親子で英語快読100万語 (1)-子連れ単身留学(長い前置き その1)

息子のQは今中1。ご存知の方も多いと思うけど、彼は2歳半から4歳半まで、母の「海外研修」にくっついて行ってイギリスで暮らしました。まだ日本語もおぼつかない状態で、「国」というものがあり、「よその国」では人々は違う言葉を喋っているというような「知識」が皆無な状態で、いきなり外国暮らしをすることになったのです。出発直前、1~2度、留学生に家に来てもらって、英語で遊んでもらったけど、準備と言えばそれだけ。

しかも、世の海外駐在員の子どもというのはたいてい「父親」が働いていて「母親」は家にいるという状態で海外に行くのに、Qの場合は「父親」は日本に置いて、「母親」と2人で海外に行き、しかも「母親」が働いている(>勉強している)という状態。通常なら、2歳半であれば、子どもは幼稚園にも行かず、外に出ればみんなが訳の分からないこと喋っていても、1日の大半の時間は母親と過ごしている訳です。
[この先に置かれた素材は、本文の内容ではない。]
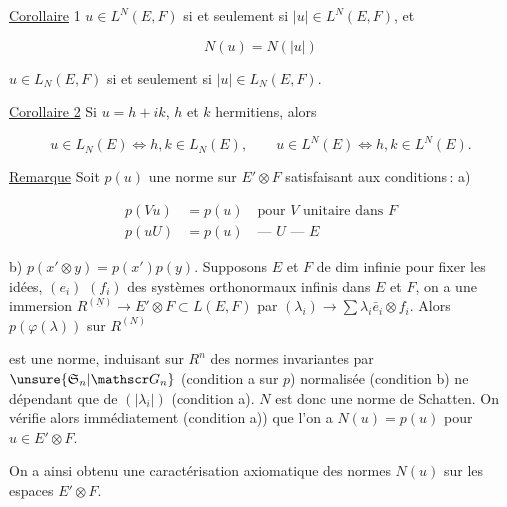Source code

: 
\uline{Corollaire} 1 $u\in L^N(E,F)$ si et seulement si $|u|\in L^N(E,F)$, et

\[
N(u)=N(|u|)
\]

$u\in L_N(E,F)$ si et seulement si $|u|\in L_N(E,F)$.


\uline{Corollaire 2} Si $u=h+ik$, $h$ et $k$ hermitiens, alors

\[
u\in L_N(E)\Longleftrightarrow h,k\in L_N(E),\qquad
u\in L^N(E)\Longleftrightarrow h,k\in L^N(E).
\]

\uline{Remarque} Soit $p(u)$ une norme sur $E'\otimes F$ satisfaisant aux conditions\,: a)

\[
\begin{aligned}
p(Vu)&=p(u)\quad\text{pour $V$ unitaire dans $F$}\\
p(uU)&=p(u)\quad\text{--- $U$ --- $E$}
\end{aligned}
\]

b) $p(x'\otimes y)=p(x')p(y)$. Supposons $E$ et $F$ de dim infinie pour fixer les idées,  $(e_i)$ $(f_i)$ des systèmes orthonormaux infinis dans $E$ et $F$, on a une immersion $R^{(\underline N)}\to E'\otimes F\subset L(E,F)$ par $(\lambda_i)\to\sum\lambda_i\bar e_i\otimes f_i$. Alors $p(\varphi(\lambda))$ sur $R^{(N)}$

est une norme, induisant sur $R^n$ des normes  invariantes par $\unsure{\mathfrak S_n|\mathscr G_n}$ (condition a sur $p$) normalisée (condition b) ne dépendant que de $(|\lambda_i|)$ (condition a).  $N$ est donc une norme de Schatten. On vérifie alors immédiatement (condition a)) que l'on a $N(u)=p(u)$ pour  $u\in E'\otimes F$.

On a ainsi obtenu une caractérisation axiomatique des normes $N(u)$ sur les espaces  $E'\otimes F$.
私が昼間大学で勉強している間は、Qは保育園で過ごしていました。齢4ヶ月の頃から保育園に通っていたQではありますが、右も左も分からない外国で、頼りになるのは母親一人という状態で「保育園に置いて行かれる」という恐怖は、それはもう、とんでもないものがあったようです。保育園への曲がり角の所で立ち止まって、「おうち帰ろう」と私の手を引っ張る…。その光景は今思い出しても胸がつまります。今もイギリスに行くと、そこの曲がり角の所をバスで通ることがあるんですが、その曲がり角を見ると、思わず涙が出ます。私の仕事や勉強は、子どもにこんな思いをさせてまでする価値があるのか…と思いました。でも、イギリス政府から奨学金もらっちゃったし、職場からも給料もらいながらの留学だったから、そう簡単に「じゃ、帰ります」とも言えず、留学は続行してしまいました。

Qにはかわいそうなことをしました。

私にとっては、この2年間は、勉強はもちろん大変だったけれど、それでも、日本での勤務状態に比べれば、ずっと「ゆったり」な時間の流れの中で(>「金を払ってやること」は「金をもらってやること」より楽である)息子と過ごせ、とてもとても「幸せ」だったんですが(>せっかく産んだのに一緒に過ごせないんじゃね~)、息子の方は、「母と一緒に過ごせる時間が長い」ことの幸せより、「母と過ごせない時間の恐怖」が大きかったみたいです。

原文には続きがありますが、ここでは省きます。